Diane Jacobsen, a University alumna, said she protested for civil rights in the 1960s and the same motivations brought her to the march Saturday. “Nothing has changed.”
The march held a more positive energy than the anger that seemed to permeate attitudes at Friday’s inauguration protests.
Throughout the march to the Capitol, crowds chanted, “say it loud, say it clear, everybody’s welcome here” along with “this is what democracy looks like.”
Before leaving St. Paul College, protesters performed music, yoga relaxation exercises and prayers. As many started toward the Capitol, those still near the college sang the “Star-Spangled Banner.”
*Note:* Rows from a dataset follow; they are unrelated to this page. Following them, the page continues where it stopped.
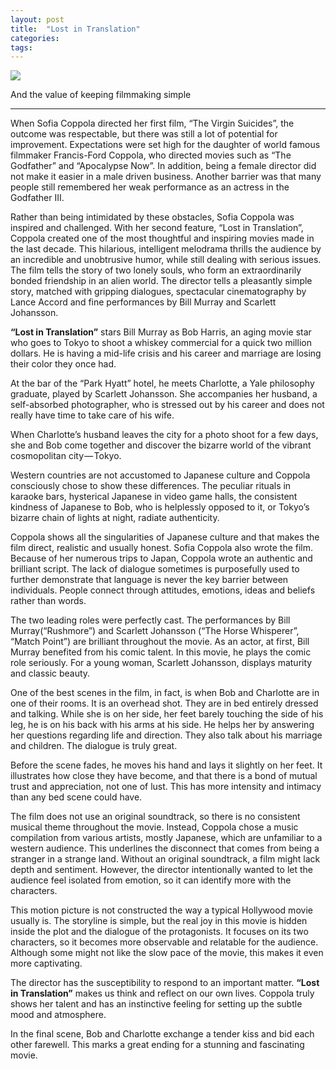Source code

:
 ```yaml
---
layout: post
title:  "Lost in Translation"
categories: 
tags: 
---
```


![](https://cdn-images-1.medium.com/max/2600/1*oPG6P2JtldA5Y6FZ5q6_zg.jpeg)

And the value of keeping filmmaking simple

---

When Sofia Coppola directed her first film, “The Virgin Suicides”, the outcome was respectable, but there was still a lot of potential for improvement. Expectations were set high for the daughter of world famous filmmaker Francis-Ford Coppola, who directed movies such as “The Godfather” and “Apocalypse Now”. In addition, being a female director did not make it easier in a male driven business. Another barrier was that many people still remembered her weak performance as an actress in the Godfather III.

Rather than being intimidated by these obstacles, Sofia Coppola was inspired and challenged. With her second feature, “Lost in Translation”, Coppola created one of the most thoughtful and inspiring movies made in the last decade. This hilarious, intelligent melodrama thrills the audience by an incredible and unobtrusive humor, while still dealing with serious issues. The film tells the story of two lonely souls, who form an extraordinarily bonded friendship in an alien world. The director tells a pleasantly simple story, matched with gripping dialogues, spectacular cinematography by Lance Accord and fine performances by Bill Murray and Scarlett Johansson.

**“Lost in Translation”** stars Bill Murray as Bob Harris, an aging movie star who goes to Tokyo to shoot a whiskey commercial for a quick two million dollars. He is having a mid-life crisis and his career and marriage are losing their color they once had.

At the bar of the “Park Hyatt” hotel, he meets Charlotte, a Yale philosophy graduate, played by Scarlett Johansson. She accompanies her husband, a self-absorbed photographer, who is stressed out by his career and does not really have time to take care of his wife.

When Charlotte’s husband leaves the city for a photo shoot for a few days, she and Bob come together and discover the bizarre world of the vibrant cosmopolitan city — Tokyo.

Western countries are not accustomed to Japanese culture and Coppola consciously chose to show these differences. The peculiar rituals in karaoke bars, hysterical Japanese in video game halls, the consistent kindness of Japanese to Bob, who is helplessly opposed to it, or Tokyo’s bizarre chain of lights at night, radiate authenticity.

Coppola shows all the singularities of Japanese culture and that makes the film direct, realistic and usually honest. Sofia Coppola also wrote the film. Because of her numerous trips to Japan, Coppola wrote an authentic and brilliant script. The lack of dialogue sometimes is purposefully used to further demonstrate that language is never the key barrier between individuals. People connect through attitudes, emotions, ideas and beliefs rather than words.

The two leading roles were perfectly cast. The performances by Bill Murray(“Rushmore”) and Scarlett Johansson (“The Horse Whisperer”, “Match Point”) are brilliant throughout the movie. As an actor, at first, Bill Murray benefited from his comic talent. In this movie, he plays the comic role seriously. For a young woman, Scarlett Johansson, displays maturity and classic beauty.

One of the best scenes in the film, in fact, is when Bob and Charlotte are in one of their rooms. It is an overhead shot. They are in bed entirely dressed and talking. While she is on her side, her feet barely touching the side of his leg, he is on his back with his arms at his side. He helps her by answering her questions regarding life and direction. They also talk about his marriage and children. The dialogue is truly great.

Before the scene fades, he moves his hand and lays it slightly on her feet. It illustrates how close they have become, and that there is a bond of mutual trust and appreciation, not one of lust. This has more intensity and intimacy than any bed scene could have.

The film does not use an original soundtrack, so there is no consistent musical theme throughout the movie. Instead, Coppola chose a music compilation from various artists, mostly Japanese, which are unfamiliar to a western audience. This underlines the disconnect that comes from being a stranger in a strange land. Without an original soundtrack, a film might lack depth and sentiment. However, the director intentionally wanted to let the audience feel isolated from emotion, so it can identify more with the characters.

This motion picture is not constructed the way a typical Hollywood movie usually is. The storyline is simple, but the real joy in this movie is hidden inside the plot and the dialogue of the protagonists. It focuses on its two characters, so it becomes more observable and relatable for the audience. Although some might not like the slow pace of the movie, this makes it even more captivating.

The director has the susceptibility to respond to an important matter. **“Lost in Translation”** makes us think and reflect on our own lives. Coppola truly shows her talent and has an instinctive feeling for setting up the subtle mood and atmosphere.

In the final scene, Bob and Charlotte exchange a tender kiss and bid each other farewell. This marks a great ending for a stunning and fascinating movie.
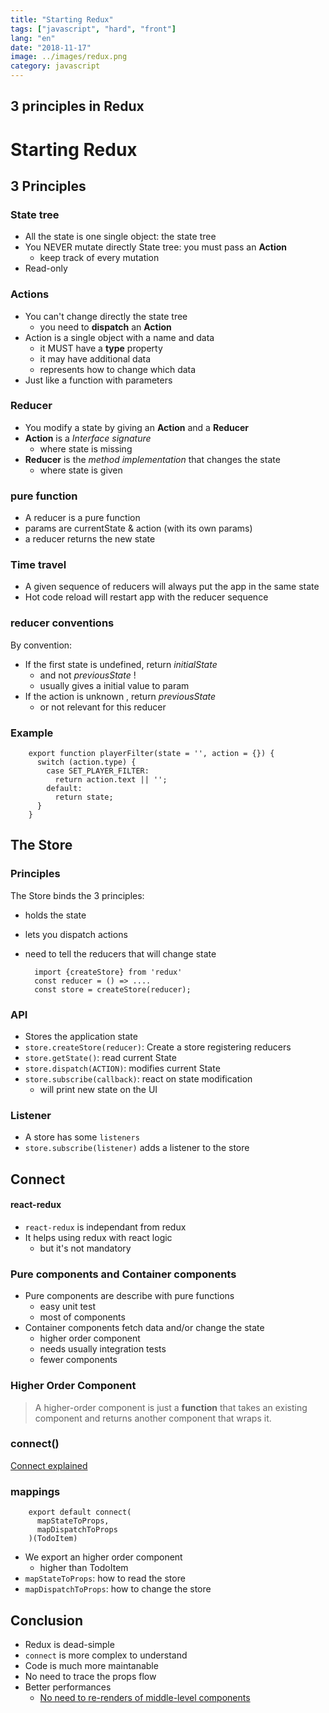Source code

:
 ```yaml
---
title: "Starting Redux"
tags: ["javascript", "hard", "front"]
lang: "en"
date: "2018-11-17"
image: ../images/redux.png
category: javascript
---
```


3 principles in Redux
----


Starting Redux
=====

3 Principles
----

### State tree

* All the state is one single object: the state tree
* You NEVER mutate directly State tree: you must pass an **Action** 
    - keep track of every mutation
* Read-only    

### Actions


* You can't change directly the state tree
    - you need to **dispatch** an **Action**
* Action is a single object with a name and data
    - it MUST have a **type** property
    - it may have additional data
    - represents how to change which data
* Just like a function with parameters


### Reducer

* You modify a state by giving an **Action** and a **Reducer**
* **Action** is a *Interface signature*
    - where state is missing
* **Reducer** is the *method implementation* that changes the state
    - where state is given

### pure function

* A reducer is a pure function
* params are currentState & action (with its own params)
* a reducer returns the new state

### Time travel 

* A given sequence of reducers will always put the app in the same state
* Hot code reload will restart app with the reducer sequence
 
 ### reducer conventions
 
 By convention: 
 
 * If the first state is undefined, return *initialState*
    - and not *previousState* !
    - usually gives a initial value to param
 * If the action is unknown , return *previousState*
    - or not relevant for this reducer
    
### Example

        export function playerFilter(state = '', action = {}) {
          switch (action.type) {
            case SET_PLAYER_FILTER:
              return action.text || '';
            default:
              return state;
          }
        }
        

The Store
---


### Principles

The Store binds the 3 principles:

* holds the state
* lets you dispatch actions
* need to tell the reducers that will change state


        import {createStore} from 'redux'
        const reducer = () => ....
        const store = createStore(reducer);


### API

* Stores the application state
* `store.createStore(reducer)`: Create a store registering reducers 
* `store.getState()`: read current State
* `store.dispatch(ACTION)`: modifies current State
* `store.subscribe(callback)`: react on state modification
    - will print new state on the UI

### Listener

* A store has some `listeners`
* `store.subscribe(listener)` adds a listener to the store


Connect
----

#### react-redux

* `react-redux` is independant from redux
* It helps using redux with react logic
    - but it's not mandatory
        
### Pure components and Container components

* Pure components are describe with pure functions
    - easy unit test
    - most of components
* Container components fetch data and/or change the state
    - higher order component
    - needs usually integration tests
    - fewer components

### Higher Order Component

> A higher-order component is just a **function** that takes an existing component and returns another component that wraps it.

### connect()


[Connect explained](http://www.sohamkamani.com/blog/2017/03/31/react-redux-connect-explained/)


### mappings

        export default connect(
          mapStateToProps,
          mapDispatchToProps
        )(TodoItem)

* We export an higher order component
    - higher than TodoItem
* `mapStateToProps`: how to read the store
* `mapDispatchToProps`: how to change the store

    
Conclusion
---

* Redux is dead-simple
* `connect` is more complex to understand
* Code is much more maintanable
* No need to trace the props flow
* Better performances
    - [No need to  re-renders of middle-level components](https://github.com/reactjs/redux/issues/419#issuecomment-129188175)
Despite the relatively positive atmosphere, one male counter-protester was arrested for spraying chemical irritant into the crowd, according to a statement from the St. Paul Police Department.
Many prominent female leaders and politicians spoke from a stage in front of the Capitol to the mass of demonstrators just after 12 p.m.
Minneapolis Mayor Betsy Hodges was one of the first speakers to take the microphone Saturday.
“We woke up this morning for the first time to President Trump,” Hodges said.
She recalled Trump’s visit to Minnesota in 2016, when he gave a speech at a hangar of Minneapolis-St. Paul International Airport that “came after our Somali brothers and sisters.”
Rep. Ilhan Omar, DFL-Minneapolis, the first Somali-American lawmaker in the U.S., urged the crowd to stay unified. “You are the powerful ones.”
Omar said it was important to raise the number of female lawmakers until they were distributed equally with their male counterparts.
“Our liberation, our freedom is the freedom and liberation of all humans,” she said to the crowd.
U.S. Rep. Betty McCollum said the crowd must view this march as only the beginning, stressing the dangers of complacency.
“There are politicians in Washington who are trying to take our rights away,” McCollum said.
Mayoral Candidate Nekima Levy-Pounds also joined in giving a speech.
“If women ran the world the way we should, the world would be a better place,” Levy-Pounds said.
Between speakers, musicians like K.Raydio and Ojibwe hip hop artist Tall Paul gave live concerts for protesters.